While the Vikings are perhaps best known for accumulating wealth by plunder, tribute, and conquest, they were also skilled and successful traders. The Vikings developed several trading centres both in Scandinavia and abroad as well as a series of long-distance trading routes during the Viking Age (c. 8th Century AD to 11th Century AD). Viking trading centres and trade routes would bring tremendous wealth and plenty of exotic goods such as Arab coins, Chinese Silks, and Indian Gems. Vikings also established a "bullion economy" in which weighed silver, and to a lesser extent gold, was used as a means of exchange. Evidence for the centrality of trade and economy can be found in the criminal archaeological record through evidence of theft, counterfeit coins, and smuggling. The Viking economy and trade network also effectively helped rebuild the European economy after the fall of the Roman Empire

Trade routes 

The Vikings had a big, expansive, and planned out trade network. Trade took place on a gold level and over short and long distances. Improvements in ship technology and cargo capabilities made trade and the transport of goods much easier, especially as Europe began to shift to a bulk economy. The majority of trade was conducted among the several ports that lined the Scandinavian coasts, and the routes were well enough established that they were frequented by pirates looking to seize possessions. Viking raids likely followed such established trade routes.

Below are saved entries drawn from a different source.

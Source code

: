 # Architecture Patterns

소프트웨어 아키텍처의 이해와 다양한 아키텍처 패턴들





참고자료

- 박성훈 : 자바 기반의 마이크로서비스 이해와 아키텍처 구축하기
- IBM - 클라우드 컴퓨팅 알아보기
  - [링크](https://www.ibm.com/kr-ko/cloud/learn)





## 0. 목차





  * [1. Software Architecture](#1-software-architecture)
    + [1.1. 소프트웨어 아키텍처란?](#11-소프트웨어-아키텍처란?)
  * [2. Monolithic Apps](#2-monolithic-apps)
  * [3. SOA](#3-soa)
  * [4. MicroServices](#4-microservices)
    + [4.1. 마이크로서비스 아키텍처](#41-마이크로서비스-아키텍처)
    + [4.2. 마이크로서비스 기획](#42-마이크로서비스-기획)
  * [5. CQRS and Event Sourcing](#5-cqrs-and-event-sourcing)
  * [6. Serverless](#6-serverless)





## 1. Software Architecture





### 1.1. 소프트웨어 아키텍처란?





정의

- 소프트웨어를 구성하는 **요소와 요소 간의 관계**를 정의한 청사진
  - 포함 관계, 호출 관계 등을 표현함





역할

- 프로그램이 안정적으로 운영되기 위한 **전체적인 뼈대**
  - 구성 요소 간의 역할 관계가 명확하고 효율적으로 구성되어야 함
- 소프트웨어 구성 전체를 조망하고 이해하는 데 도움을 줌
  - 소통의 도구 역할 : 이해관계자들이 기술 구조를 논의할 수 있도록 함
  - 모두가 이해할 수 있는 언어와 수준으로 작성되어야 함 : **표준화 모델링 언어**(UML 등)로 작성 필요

The Vikings also engaged in trade with merchants throughout Europe, Asia and the Far East. The Volga and Dnieper Trade Routes were the two main trade routes that connected Northern Europe with Constantinople, Jerusalem, Baghdad, and the Caspian Sea, and the end of the Silk Road. These trade routes not only brought luxury and exotic goods from the Far East but also an overwhelming amount of silver Arab coins that were melted down for silver and also used for trade.

Several trade routes disconnected Scandinavia with the Mediterranean with trade routes that ran through Central Europe and around the Iberian Peninsula. In Iberia the first trade and exploration was likely in minerals due to the role that the region played in the Roman Period. The Iberian example shows how Viking were often traders and raiders, who in the aftermath of raids would use their newfound power to establish trade. The Vikings also sent merchants as far west as Greenland and North America.

Trade routes would play an important role in rebuilding the economy of Europe during the Viking Age. The collapse of the Roman Empire significantly reduced the European economy. Prior to the start of the Viking Age, trade had begun to rise again. However, it was highly dependent on bartering, meaning that all trade hinged on “a double coincidence of wants”. Viking trade and raids helped reintroduce coins and other valuable goods that were either traded for or stolen back into the economy. Such goods were reintroduced into the economy through either trade or markets that were set up by the Vikings for the purpose of selling plundered objects.

Trading towns 

At the beginning of the Viking Age, the first proper trading towns developed in Scandinavia. These appeared in central locations along Scandinavia's coasts near natural harbors or fjords. Trading centers varied in size, character, and significance. Only a select few developed into international trading posts. Every town was ruled by a king who imposed taxes on imported and exported goods in exchange for military protection of the town's citizens.

The largest trading centers during the Viking Age were Ribe (Denmark), Kaupang (Norway), Hedeby (Denmark), and Birka (Sweden) in the Baltic region.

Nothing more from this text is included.